Southern Copper Corp. and Jiangxi Copper Co. fell at least 3.7 percent as prices for the metal slid to the lowest since 2009. Hyundai Mobis Co. fell the most since November as auto-industry companies dropped. Russia’s ruble ended a three-day retreat as a rebound in oil prices outweighed concern that Standard & Poor’s will cut the sovereign’s credit rating to junk. The real climbed to a one-month high as Brazilian retail sales rose.
The MSCI Emerging Markets Index dropped 0.4 percent to 955.73. The gauge is little changed since the start of 2015 as a plunge in Brent crude offset a bigger-than-forecast increase in Chinese exports.
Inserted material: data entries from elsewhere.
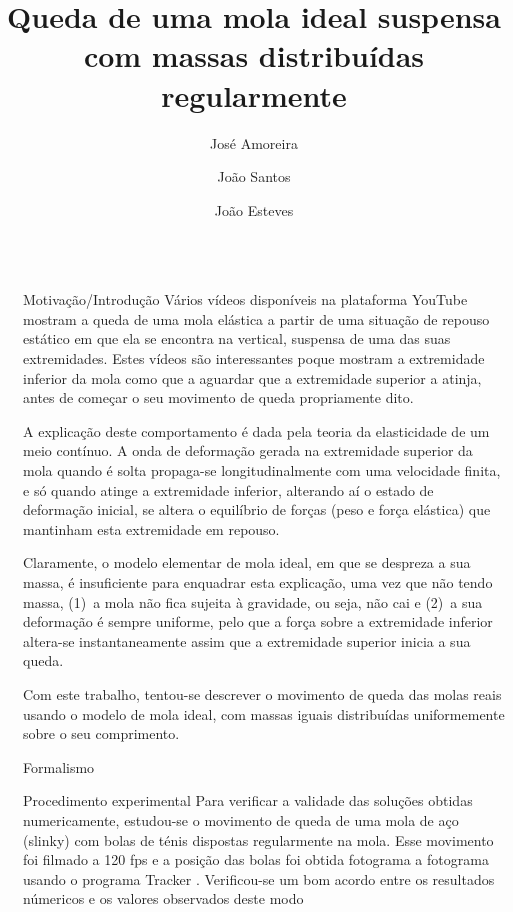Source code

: \documentclass[final]{beamer}
\title{Queda de uma mola ideal suspensa com massas distribuídas regularmente}
\author{José Amoreira \inst{1,2,3} \and João Santos \inst{2} \and João Esteves \inst{2}}
\institute[]{\inst{1} Laboratório de Instrumentação e Física Experimental de Partículas \and  \inst{2}Universidade da Beira Interior  \samelineand \inst{3} Centro de Matemática e Aplicações}
\newlength{\sepwidth}
\newlength{\colwidth}
\newcommand{\separatorcolumn}{\begin{column}{\sepwidth}\end{column}}
\begin{document}
\begin{frame}[t]
\begin{columns}[t]
\separatorcolumn

\begin{column}{\colwidth}

  \begin{exampleblock}{Motivação/Introdução}
Vários vídeos disponíveis na plataforma YouTube mostram a queda de uma mola
elástica a partir de uma situação de repouso estático em que ela se encontra na
vertical, suspensa de uma das suas extremidades. Estes vídeos são interessantes
poque mostram a extremidade inferior da mola como que a aguardar que a
extremidade superior a atinja, antes de começar o seu movimento de queda
propriamente dito. 

A explicação deste comportamento é dada pela teoria da elasticidade de um meio
contínuo. A onda de deformação gerada na extremidade superior da mola quando é
solta propaga-se longitudinalmente com uma velocidade finita, e só quando atinge
a extremidade inferior, alterando aí o estado de deformação inicial, se altera o
equilíbrio de forças (peso e força elástica) que mantinham esta extremidade em
repouso.

Claramente, o modelo elementar de mola ideal, em que se despreza a sua massa, é
insuficiente para enquadrar esta explicação, uma vez que não tendo massa, (1)~a
mola não fica sujeita à gravidade, ou seja, não cai e (2)~a sua deformação é
sempre uniforme, pelo que a força sobre a extremidade inferior altera-se
instantaneamente assim que a extremidade superior inicia a sua queda. 

Com este trabalho, tentou-se descrever o movimento de queda das molas reais
usando o modelo de mola ideal, com massas iguais distribuídas uniformemente
sobre o seu comprimento.
  \end{exampleblock}
  

\begin{block}{Formalismo}
\vspace{1cm}

\end{block}

\begin{block}{Procedimento experimental}
Para verificar a validade das soluções obtidas numericamente, estudou-se o movimento de queda de uma mola de aço (slinky) com bolas de ténis dispostas regularmente na mola. Esse movimento foi filmado a 120 fps e a posição das bolas foi obtida fotograma a fotograma usando o programa Tracker \cite{Tracker}. Verificou-se um bom acordo entre os resultados númericos e os valores observados deste modo 



\end{block}
\end{column}
\end{columns}
\end{frame}
\end{document}
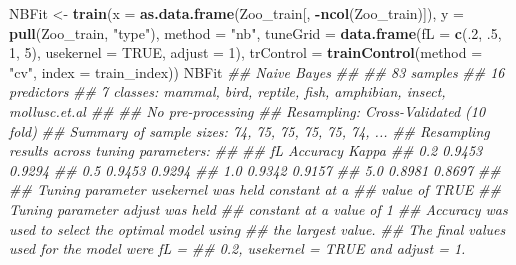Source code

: \documentclass[
  notitlepage]{book}
\newenvironment{Shaded}{\begin{snugshade}}{\end{snugshade}}
\newcommand{\CommentTok}[1]{\textcolor[rgb]{0.56,0.35,0.01}{\textit{#1}}}
\newcommand{\DataTypeTok}[1]{\textcolor[rgb]{0.13,0.29,0.53}{#1}}
\newcommand{\DecValTok}[1]{\textcolor[rgb]{0.00,0.00,0.81}{#1}}
\newcommand{\FloatTok}[1]{\textcolor[rgb]{0.00,0.00,0.81}{#1}}
\newcommand{\KeywordTok}[1]{\textcolor[rgb]{0.13,0.29,0.53}{\textbf{#1}}}
\newcommand{\NormalTok}[1]{#1}
\newcommand{\OperatorTok}[1]{\textcolor[rgb]{0.81,0.36,0.00}{\textbf{#1}}}
\newcommand{\OtherTok}[1]{\textcolor[rgb]{0.56,0.35,0.01}{#1}}
\newcommand{\StringTok}[1]{\textcolor[rgb]{0.31,0.60,0.02}{#1}}
\begin{document}
\begin{Shaded}
\begin{Highlighting}[]
\NormalTok{NBFit \textless{}{-}}\StringTok{ }\KeywordTok{train}\NormalTok{(}\DataTypeTok{x =} \KeywordTok{as.data.frame}\NormalTok{(Zoo\_train[, }\OperatorTok{{-}}\KeywordTok{ncol}\NormalTok{(Zoo\_train)]), }
               \DataTypeTok{y =} \KeywordTok{pull}\NormalTok{(Zoo\_train, }\StringTok{"type"}\NormalTok{),}
               \DataTypeTok{method =} \StringTok{"nb"}\NormalTok{,}
               \DataTypeTok{tuneGrid =} \KeywordTok{data.frame}\NormalTok{(}\DataTypeTok{fL =} \KeywordTok{c}\NormalTok{(.}\DecValTok{2}\NormalTok{, }\FloatTok{.5}\NormalTok{, }\DecValTok{1}\NormalTok{, }\DecValTok{5}\NormalTok{), }
                                     \DataTypeTok{usekernel =} \OtherTok{TRUE}\NormalTok{, }\DataTypeTok{adjust =} \DecValTok{1}\NormalTok{),}
               \DataTypeTok{trControl =} \KeywordTok{trainControl}\NormalTok{(}\DataTypeTok{method =} \StringTok{"cv"}\NormalTok{, }
                                        \DataTypeTok{index =}\NormalTok{ train\_index))}
\NormalTok{NBFit}
\CommentTok{\#\# Naive Bayes }
\CommentTok{\#\# }
\CommentTok{\#\# 83 samples}
\CommentTok{\#\# 16 predictors}
\CommentTok{\#\#  7 classes: \textquotesingle{}mammal\textquotesingle{}, \textquotesingle{}bird\textquotesingle{}, \textquotesingle{}reptile\textquotesingle{}, \textquotesingle{}fish\textquotesingle{}, \textquotesingle{}amphibian\textquotesingle{}, \textquotesingle{}insect\textquotesingle{}, \textquotesingle{}mollusc.et.al\textquotesingle{} }
\CommentTok{\#\# }
\CommentTok{\#\# No pre{-}processing}
\CommentTok{\#\# Resampling: Cross{-}Validated (10 fold) }
\CommentTok{\#\# Summary of sample sizes: 74, 75, 75, 75, 75, 74, ... }
\CommentTok{\#\# Resampling results across tuning parameters:}
\CommentTok{\#\# }
\CommentTok{\#\#   fL   Accuracy  Kappa }
\CommentTok{\#\#   0.2  0.9453    0.9294}
\CommentTok{\#\#   0.5  0.9453    0.9294}
\CommentTok{\#\#   1.0  0.9342    0.9157}
\CommentTok{\#\#   5.0  0.8981    0.8697}
\CommentTok{\#\# }
\CommentTok{\#\# Tuning parameter \textquotesingle{}usekernel\textquotesingle{} was held constant at a}
\CommentTok{\#\#  value of TRUE}
\CommentTok{\#\# Tuning parameter \textquotesingle{}adjust\textquotesingle{} was held}
\CommentTok{\#\#  constant at a value of 1}
\CommentTok{\#\# Accuracy was used to select the optimal model using}
\CommentTok{\#\#  the largest value.}
\CommentTok{\#\# The final values used for the model were fL =}
\CommentTok{\#\#  0.2, usekernel = TRUE and adjust = 1.}
\end{Highlighting}
\end{Shaded}
\end{document}
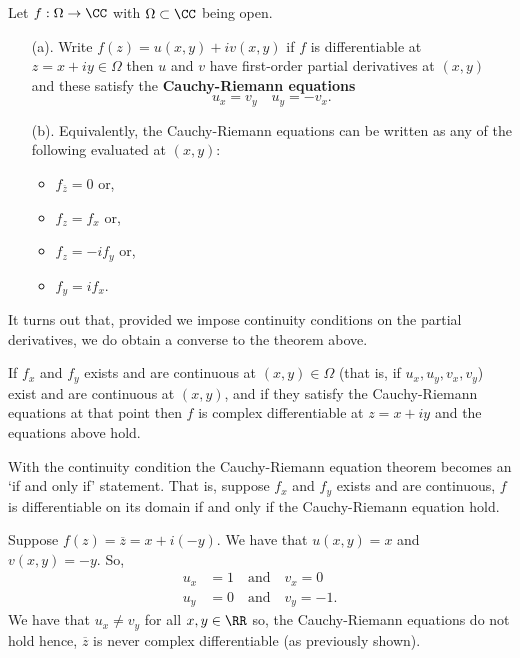 \documentclass[12pt, a4paper]{article}
\begin{document}
\begin{mdthm}
    Let \(f : \Omega \to \CC\) with \(\Omega \subset \CC\) being open.
    \begin{enumerate}
        \item[(a).] Write \(f(z) = u(x,y)+i v(x,y)\) if \(f\) is differentiable at \(z = x+iy \in \Omega\) then \(u\) and \(v\) have first-order partial derivatives at \((x,y)\) and these satisfy the \textbf{Cauchy-Riemann equations}
        \[u_x = v_y \quad u_y = -v_x.\]
        \item[(b).] Equivalently, the Cauchy-Riemann equations can be written as any of the following evaluated at \((x,y)\):
        \begin{itemize}
            \item \(f_{\overline{z}}=0\) or,
            \item \(f_z=f_x\) or,
            \item \(f_z=-i f_y\) or,
            \item \(f_y=if_x\).
        \end{itemize}
    \end{enumerate}
\end{mdthm}

\begin{mdnote}
    It turns out that, provided we impose continuity conditions on the partial derivatives, we do obtain a converse to the theorem above.
\end{mdnote}

\begin{mdthm}
    If \(f_x\) and \(f_y\) exists and are continuous at \((x,y) \in \Omega\) (that is, if \(u_x,u_y,v_x,v_y\)) exist and are continuous at \((x,y)\), and if they satisfy the Cauchy-Riemann equations at that point then \(f\) is complex differentiable at \(z = x+iy\) and the equations above hold. 
\end{mdthm}

\begin{mdnote}
    With the continuity condition the Cauchy-Riemann equation theorem becomes an `if and only if' statement. That is, suppose \(f_x\) and \(f_y\) exists and are continuous, \(f\) is differentiable on its domain if and only if the Cauchy-Riemann equation hold.
\end{mdnote}

\begin{example}
    Suppose \(f(z)=\overline{z} = x+i(-y)\). We have that \(u(x,y)=x\) and \(v(x,y)=-y\). So, 
    \[\begin{aligned}
        u_x &=1 \quad \text{and} \quad v_x =0 \\
        u_y &=0 \quad \text{and} \quad v_y = -1.
    \end{aligned}\]
    We have that \(u_x \neq v_y\) for all \(x,y \in \RR\) so, the Cauchy-Riemann equations do not hold hence, \(\overline{z}\) is never complex differentiable (as previously shown). 
\end{example}
\end{document}
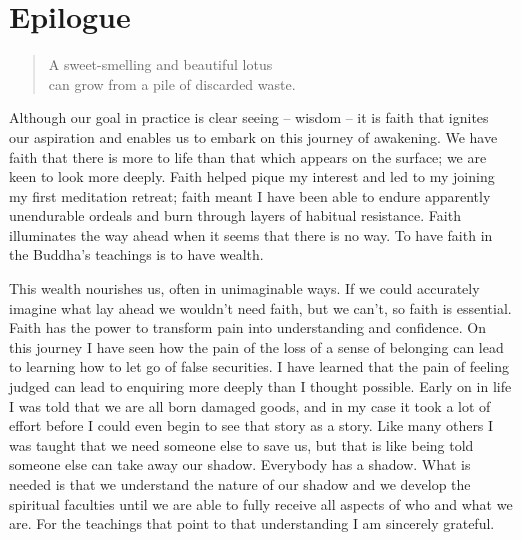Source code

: \chapter{Epilogue}

\begin{quote}
A sweet-smelling and beautiful lotus\\
can grow from a pile of discarded waste.

\end{quote}

Although our goal in practice is clear seeing -- wisdom -- it is faith
that ignites our aspiration and enables us to embark on this journey of
awakening. We have faith that there is more to life than that which
appears on the surface; we are keen to look more deeply. Faith helped
pique my interest and led to my joining my first meditation retreat;
faith meant I have been able to endure apparently unendurable ordeals
and burn through layers of habitual resistance. Faith illuminates the
way ahead when it seems that there is no way. To have faith in the
Buddha's teachings is to have wealth.

This wealth nourishes us, often in unimaginable ways. If we could
accurately imagine what lay ahead we wouldn't need faith, but we can't,
so faith is essential. Faith has the power to transform pain into
understanding and confidence. On this journey I have seen how the pain
of the loss of a sense of belonging can lead to learning how to let go
of false securities. I have learned that the pain of feeling judged can
lead to enquiring more deeply than I thought possible. Early on in life
I was told that we are all born damaged goods, and in my case it took a
lot of effort before I could even begin to see that story as a story.
Like many others I was taught that we need someone else to save us, but
that is like being told someone else can take away our shadow. Everybody
has a shadow. What is needed is that we understand the nature of our
shadow and we develop the spiritual faculties until we are able to fully
receive all aspects of who and what we are. For the teachings that point
to that understanding I am sincerely grateful.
The measure has declined for the past two years.
“Global growth is in a precarious place at the moment,” Nathan Griffiths, who helps manage $1.2 billion of emerging-market equities at ING Investment Management in the Hague, said by e-mail. “Weak global growth is negative for EM assets given most countries are geared to faster global growth.”
The World Bank said the global economy resembles a train pulled by a single engine, the U.S., with other regions dragging. The Washington-based lender cut its 2015 forecast to 3 percent from 3.4 percent, reduced projections for the euro area and Japan, and predicted a 2.9 percent slump in Russia. In Moscow, Economy Minister Alexei Ulyukayev acknowledged the government risks losing its investment-grade rating.
A gauge of emerging-market commodity companies fell for a third day, the longest streak in four weeks. Raw-material prices touched a 12-year low after a decade-long bull market led producers to boost output and a stronger dollar diminished their allure to investors. Copper plunged as much as 8.7 percent, the steepest drop in more than six years.
“Copper historically is an indicator of the health of the global economy,” Alan Richardson, a Hong Kong-based investment manager at Samsung Asset Management Ltd., said.
Southern Copper dropped 3.7 percent to the lowest since December 2013. Jiangxi Copper fell 5.9 percent in Hong Kong. Vale SA, the world’s largest iron-ore producer, retreated 7.8 percent, contributing the most to the decline in the gauge of commodity companies. Hyundai Mobis slid 4 percent.
The ruble rose 0.7 percent to 64.773 per dollar. It earlier fell more than 2 percent after Ulyukayev said there’s a “fairly high” risk S&P will cut the world’s biggest energy exporter to a non-investment grade. Oil’s collapse into a bear market is pushing Russia toward recession after U.S. and European Union sanctions over Ukraine shut companies out of foreign debt markets. The currency reversed its loss as crude rebounded from a 5 1/2-year low in New York on speculation prices fell more than justified.
In South Africa, the FTSE/JSE Africa All Share Index declined 2.8 percent. Sasol Ltd., the world’s biggest maker of motor fuel-from-coal, slid 4.9 percent.
The real appreciated 1 percent versus the dollar. Brazil’s retail sales rose 0.9 percent in November from the prior month, more than the median forecast of economists surveyed by Bloomberg, which called for a gain of 0.2 percent. The Ibovespa stock index retreated for a fourth day as exporters declined.
The Shanghai Composite Index fell 0.4 percent. The Hang Seng China Enterprises Index of mainland companies listed in Hong Kong also dropped 0.4 percent.
Nine out of 10 industry groups in the emerging-markets gauge slid. The measure trades at 11.2 times the projected earnings of its members, data compiled by Bloomberg show. The MSCI World Index of developed markets is valued at 15.3 times.
The premium investors demand to hold emerging-market debt rather than U.S. Treasuries widened one basis point to 392 basis points, according to JPMorgan & Co. indexes.